Apple shares slid 4.1%. Nike dropped 1.6%. Retail stocks like Etsy, Abercrombie & Fitch and Stitch Fix all fell at least 4.5%. Office Depot slid 8.3%. Party City fell 6.9%. Macy’s and Best Buy slid 6.7% and 4.6%, respectively. The SPDR S&P Retail ETF (XRT) traded 2.9% lower. FedEx dropped 4.6%.
“Now we have a trade situation that is going off the rails as the side effects multiply due to the ramping up of the use of tariffs and we are only further apart from any resolution with the Chinese,” said Peter Boockvar, chief investment officer at Bleakley Advisory Group. “The policy of using tariffs as a tool to address our legitimate beefs with the Chinese has failed miserably.”
China, which has historically controlled its currency, the yuan, allowed it to fall to its lowest level against the dollar in more than a decade. The onshore yuan broke above 7 per U.S. dollar and traded at 7.04.
President Donald Trump later accused China of manipulating its currency, noting in a tweet: “This is a major violation which will greatly weaken China over time.”
China “appears to have decided that, given the increasingly dim prospects of a trade deal with the US, the boost to China’s export sector from currency depreciation is worth attracting the ire of the Trump,” Julian Evans-Pritchard, senior China economist at Capital Economics, wrote in a note. “The fact that they have now stopped defending 7.00 against the dollar suggests that they have all but abandoned hopes for a trade deal with the US.”
Bloomberg News also reported China has asked state-owned companies to suspend U.S. agricultural imports.
These moves come after Trump announced last week the U.S. would impose a 10% tariff on $300 billion worth of Chinese imports. The tariff will take effect on Sept. 1. Trump’s announcement came after Chinese and U.S. officials discussed trade earlier last week as the two countries tried to restart talks.
That tariff would target retail, along with other consumer goods from companies like Apple. The tech giant told U.S. Trade Representative Robert Lighthizer in a June letter that tariffs on this tranche of goods would hit “all of Apple’s major products,” hindering the company’s contributing to the economy.
The news pushed the S&P 500 to its worst weekly performance of the year. The S&P 500 dropped 3.1% last week. The Dow had its second-biggest weekly drop of 2019 last week, sliding 2.6%.

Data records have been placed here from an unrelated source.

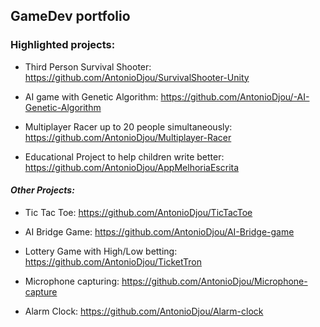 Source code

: ## GameDev portfolio
### Highlighted projects:

+ Third Person Survival Shooter:
https://github.com/AntonioDjou/SurvivalShooter-Unity

+ AI game with Genetic Algorithm:
https://github.com/AntonioDjou/-AI-Genetic-Algorithm

+ Multiplayer Racer up to 20 people simultaneously:
https://github.com/AntonioDjou/Multiplayer-Racer

+ Educational Project to help children write better:
https://github.com/AntonioDjou/AppMelhoriaEscrita

#### <i>Other Projects:</i>

+ Tic Tac Toe:
https://github.com/AntonioDjou/TicTacToe

+ AI Bridge Game:
https://github.com/AntonioDjou/AI-Bridge-game

+ Lottery Game with High/Low betting:
https://github.com/AntonioDjou/TicketTron

+ Microphone capturing:
https://github.com/AntonioDjou/Microphone-capture

+ Alarm Clock:
https://github.com/AntonioDjou/Alarm-clock

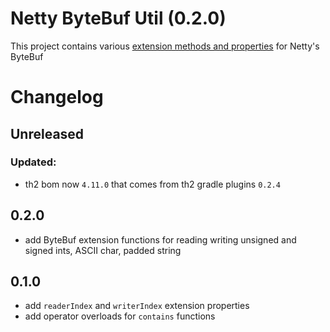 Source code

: # Netty ByteBuf Util (0.2.0)

This project contains various [extension methods and properties](src/main/kotlin/com/exactpro/th2/netty/bytebuf/util/ByteBufUtil.kt) for Netty's ByteBuf

# Changelog

## Unreleased

### Updated:

* th2 bom now `4.11.0` that comes from th2 gradle plugins `0.2.4`

## 0.2.0

* add ByteBuf extension functions for reading writing unsigned and signed ints, ASCII char, padded string

## 0.1.0

* add `readerIndex` and `writerIndex` extension properties
* add operator overloads for `contains` functions

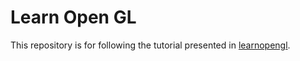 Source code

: # Learn Open GL

This repository is for following the tutorial presented in [learnopengl](https://learnopengl.com/).
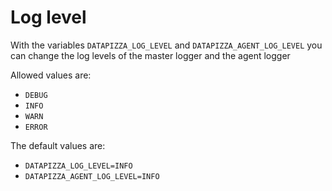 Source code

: 
# Log level

With the variables `DATAPIZZA_LOG_LEVEL` and `DATAPIZZA_AGENT_LOG_LEVEL` you can change the log levels of the master logger and the agent logger

Allowed values are:

- `DEBUG`
- `INFO`
- `WARN`
- `ERROR`

The default values are:

- `DATAPIZZA_LOG_LEVEL=INFO`
- `DATAPIZZA_AGENT_LOG_LEVEL=INFO`

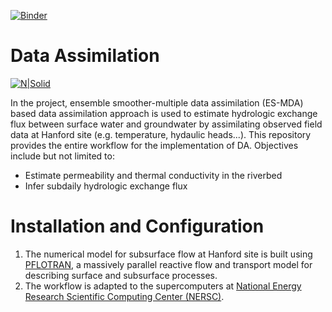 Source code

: [![Binder](https://mybinder.org/badge_logo.svg)](https://mybinder.org/v2/gh/kchen8921/DA-HEF/master)

# Data Assimilation 

[![N|Solid](https://upload.wikimedia.org/wikipedia/en/thumb/1/17/Pacific_Northwest_National_Laboratory_logo.svg/200px-Pacific_Northwest_National_Laboratory_logo.svg.png)](https://www.pnnl.gov/)

In the project, ensemble smoother-multiple data assimilation (ES-MDA) based data assimilation approach is used to estimate hydrologic exchange flux between surface water and groundwater by assimilating observed field data at Hanford site (e.g. temperature, hydaulic heads...). This repository provides the entire workflow for the implementation of DA. Objectives include but not limited to:

  - Estimate permeability and thermal conductivity in the riverbed
  - Infer subdaily hydrologic exchange flux



# Installation and Configuration

1. The numerical model for subsurface flow at Hanford site is built using [PFLOTRAN](http://www.pflotran.org/), a massively parallel reactive flow and transport model for describing surface and subsurface processes.
2. The workflow is adapted to the supercomputers at [National Energy Research Scientific Computing Center (NERSC)](http://www.nersc.gov/).



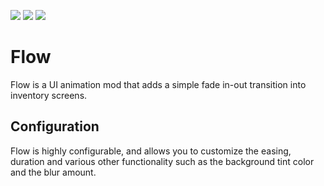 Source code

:![](https://cdn.mineblock11.dev/requires_fabric_api.png) [![](https://cdn.mineblock11.dev/mineblock%20badge_64h.png)](https://discord.gg/UzHtJKqHny) [![](https://cdn.mineblock11.dev/modding-elite-badge.png)](https://ko-fi.com/mineblock11)

# Flow

Flow is a UI animation mod that adds a simple fade in-out transition into inventory screens.

## Configuration

Flow is highly configurable, and allows you to customize the easing, duration and various other functionality such as the background tint color and the blur amount.


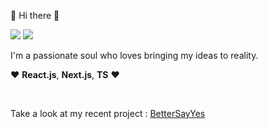 👋 Hi there 👋
<p>
  <a href="https://medium.com/@ffan0811" target="_blank"><img src="https://img.shields.io/badge/Medium-000000?style=flat-square&logo=Medium&logoColor=white"/></a>
  <a href="https://www.instagram.com/yay_jeongy/" target="_blank"><img src="https://img.shields.io/badge/Instagram-CB3F7C?style=flat-square&logo=Instagram&logoColor=white"/></a>
</p>

<p>
I'm a passionate soul who loves bringing my ideas to reality.
</p>

❤️ **React.js**, **Next.js**, **TS** ❤️

<br>

Take a look at my recent project : <a href="https://bettersayyes.com/" target="_blank">BetterSayYes</a>

<!--
**ffan0811/ffan0811** is a ✨ _special_ ✨ repository because its `README.md` (this file) appears on your GitHub profile.

Here are some ideas to get you started:

- 🔭 I’m currently working on ...
- 🌱 I’m currently learning ...
- 👯 I’m looking to collaborate on ...
- 🤔 I’m looking for help with ...
- 💬 Ask me about ...
- 📫 How to reach me: ...
- 😄 Pronouns: ...
- ⚡ Fun fact: ...
-->

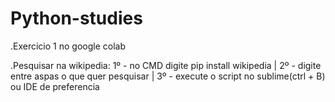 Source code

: # Python-studies
.Exercicio 1 no google colab

.Pesquisar na wikipedia:
1º - no CMD digite pip install wikipedia |
2º - digite entre aspas o que quer pesquisar |
3º - execute o script no sublime(ctrl + B) ou IDE de preferencia
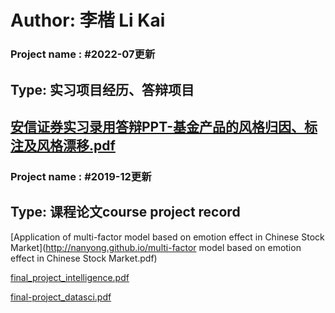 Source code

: # Author: 李楷 Li Kai 

### Project name : #2022-07更新
## Type: 实习项目经历、答辩项目

[安信证券实习录用答辩PPT-基金产品的风格归因、标注及风格漂移.pdf](http://nanyong.github.io/李楷面试答辩报告：课题一.pdf)
---

### Project name : #2019-12更新
## Type: 课程论文course project record

[Application of multi-factor model based on emotion effect in Chinese Stock Market](http://nanyong.github.io/multi-factor model based on emotion effect in Chinese Stock Market.pdf)

[final_project_intelligence.pdf](http://nanyong.github.io/final_project.pdf)

[final-project_datasci.pdf](http://nanyong.github.io/final-project_datasci.pdf)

Investors rushed to traditional safe havens like Treasurys and gold on Monday amid the uncertainty. The benchmark 10-year Treasury yield fell to 1.76% and reached its lowest level since November 2016. Gold futures for December delivery gained 1.4% to trade at $1,477.90 per ounce.
The Cboe Volatility Index (VIX), widely considered to be the best fear gauge in the market, jumped 23% to 21.68.
European shares fell broadly. The Stoxx 600 index slid 2%. The German Dax dropped 1.6% while the French CAC 40 pulled back 1.8%.